The new report, which cites the Global Broadband Statistics – taking into account subscriptions up to the end of 2017 – found that more than 50 per cent of people in more than 40 countries, including Singapore (97 per cent), China (89 per cent), United States (87 per cent), and the UK (55 per cent), are connected via full fibre, fibre fed copper or cable.
Point Topic research director Dr Jolanta Stanke said in a news release on behalf of the Broadband Forum: ‘We are finding that customers across most global regions increasingly prefer faster broadband services delivered over fibre and cable platforms, as opposed to ADSL. This trend will continue as more bandwidth-hungry young consumers become paying decision makers, even though superfast 4G LTE and 5G mobile broadband services will compete for their wallets.’
Fibre-fed subscriptions accounted for 57 per cent, with more than 530 million connections, and Stanke agreed VDSL and Gfast were together largely responsible for the growth that fibre has seen, with more than 30 operators across all continents deploying or trialling Gfast. ‘Gfast gives operators a more cost-effective variant of fibre that will be used by operators who want to upgrade their existing networks quicker and more easily,’ she said. ‘This could enable them to serve more customers in less densely populated areas, where direct fibre investment is less economically feasible.’
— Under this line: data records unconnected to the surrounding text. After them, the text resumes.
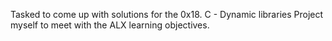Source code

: Tasked to come up with solutions for the 0x18. C - Dynamic libraries Project myself to meet with the ALX learning objectives.
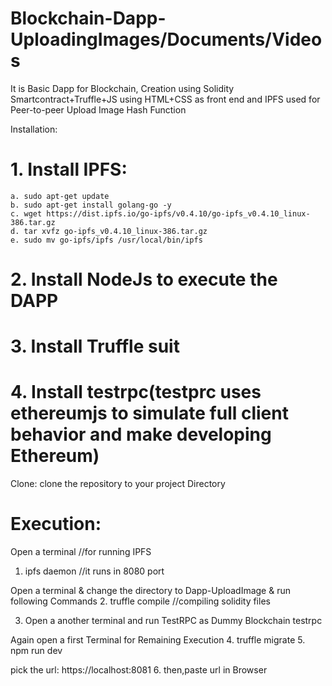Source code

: # Blockchain-Dapp-UploadingImages/Documents/Videos

It is Basic Dapp for Blockchain, Creation using Solidity Smartcontract+Truffle+JS using HTML+CSS as front end and IPFS used for Peer-to-peer Upload Image Hash Function

Installation:
# 1. Install IPFS:
    a. sudo apt-get update
    b. sudo apt-get install golang-go -y
    c. wget https://dist.ipfs.io/go-ipfs/v0.4.10/go-ipfs_v0.4.10_linux-386.tar.gz
    d. tar xvfz go-ipfs_v0.4.10_linux-386.tar.gz
    e. sudo mv go-ipfs/ipfs /usr/local/bin/ipfs
# 2. Install NodeJs to execute the DAPP

# 3. Install Truffle suit 
  
# 4. Install testrpc(testprc uses ethereumjs to simulate full client behavior and make developing Ethereum)
  
  
 Clone: 
 clone the repository to your project Directory

# Execution:
Open a terminal //for running IPFS 
1. ipfs daemon  //it runs in 8080 port

Open a terminal & change the directory to Dapp-UploadImage & run following Commands
2. truffle compile            //compiling solidity files

3. Open a another terminal and run TestRPC as Dummy Blockchain
   testrpc
   
Again open a first Terminal for Remaining Execution
4.  truffle migrate
5.  npm run dev

pick the url: https://localhost:8081
6. then,paste url in Browser

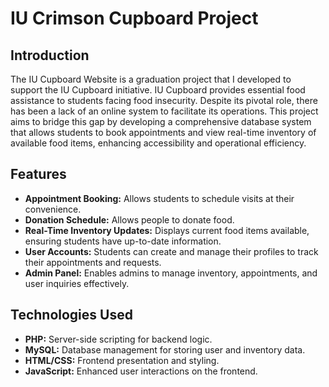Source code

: # IU Crimson Cupboard Project

## Introduction
The IU Cupboard Website is a graduation project that I developed to support the IU Cupboard initiative. IU Cupboard provides essential food assistance to students facing food insecurity. Despite its pivotal role, there has been a lack of an online system to facilitate its operations. This project aims to bridge this gap by developing a comprehensive database system that allows students to book appointments and view real-time inventory of available food items, enhancing accessibility and operational efficiency.

## Features
- **Appointment Booking:** Allows students to schedule visits at their convenience.
- **Donation Schedule:** Allows people to donate food.
- **Real-Time Inventory Updates:** Displays current food items available, ensuring students have up-to-date information.
- **User Accounts:** Students can create and manage their profiles to track their appointments and requests.
- **Admin Panel:** Enables admins to manage inventory, appointments, and user inquiries effectively.

## Technologies Used
- **PHP:** Server-side scripting for backend logic.
- **MySQL:** Database management for storing user and inventory data.
- **HTML/CSS:** Frontend presentation and styling.
- **JavaScript:** Enhanced user interactions on the frontend.

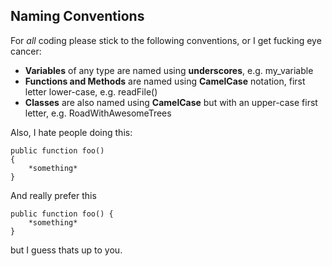 ## Naming Conventions

For *all* coding please stick to the following conventions, or I get fucking eye cancer:

- **Variables** of any type are named using **underscores**, e.g. my_variable
- **Functions and Methods** are named using **CamelCase** notation, first letter lower-case, e.g. readFile()
- **Classes** are also named using **CamelCase** but with an upper-case first letter, e.g. RoadWithAwesomeTrees
	
Also, I hate people doing this:

	public function foo()
	{
		*something*
	}
	
And really prefer this

	public function foo() {
		*something*
	}
	
but I guess thats up to you.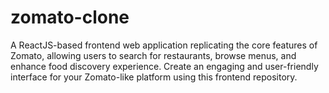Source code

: # zomato-clone
A ReactJS-based frontend web application replicating the core features of Zomato, allowing users to search for restaurants, browse menus, and enhance food discovery experience. Create an engaging and user-friendly interface for your Zomato-like platform using this frontend repository.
Cable, including hybrid fibre-coaxial, accounted for 20 per cent of all fixed broadband connections, said the report, with the latest standard of this technology currently deployed across several markets – particularly popular in North America – thanks to its ability to deliver gigabit download speeds.
Robin Mersh, CEO at Broadband Forum believes the figures reflect the move from trials to mass deployment of new technologies that let operators deploy fibre deep into the network without having to enter buildings. He said: ‘If operators want to deliver competitive broadband services, maximizing their investments through the use of technologies like Gfast is vital. Expanding the footprint of their existing fibre networks in this way is cost-effective and delivers the gigabit speeds consumers crave.’
Point Topic also recently collaborated with the Independent Networks Cooperative Association (INCA) on a new report, which revealed that nearly one million UK homes and businesses are now in reach of ultrafast full fibre connectivity via alternative network providers (see Alternative FTTP networks reaching nearly one million UK premises, says INCA).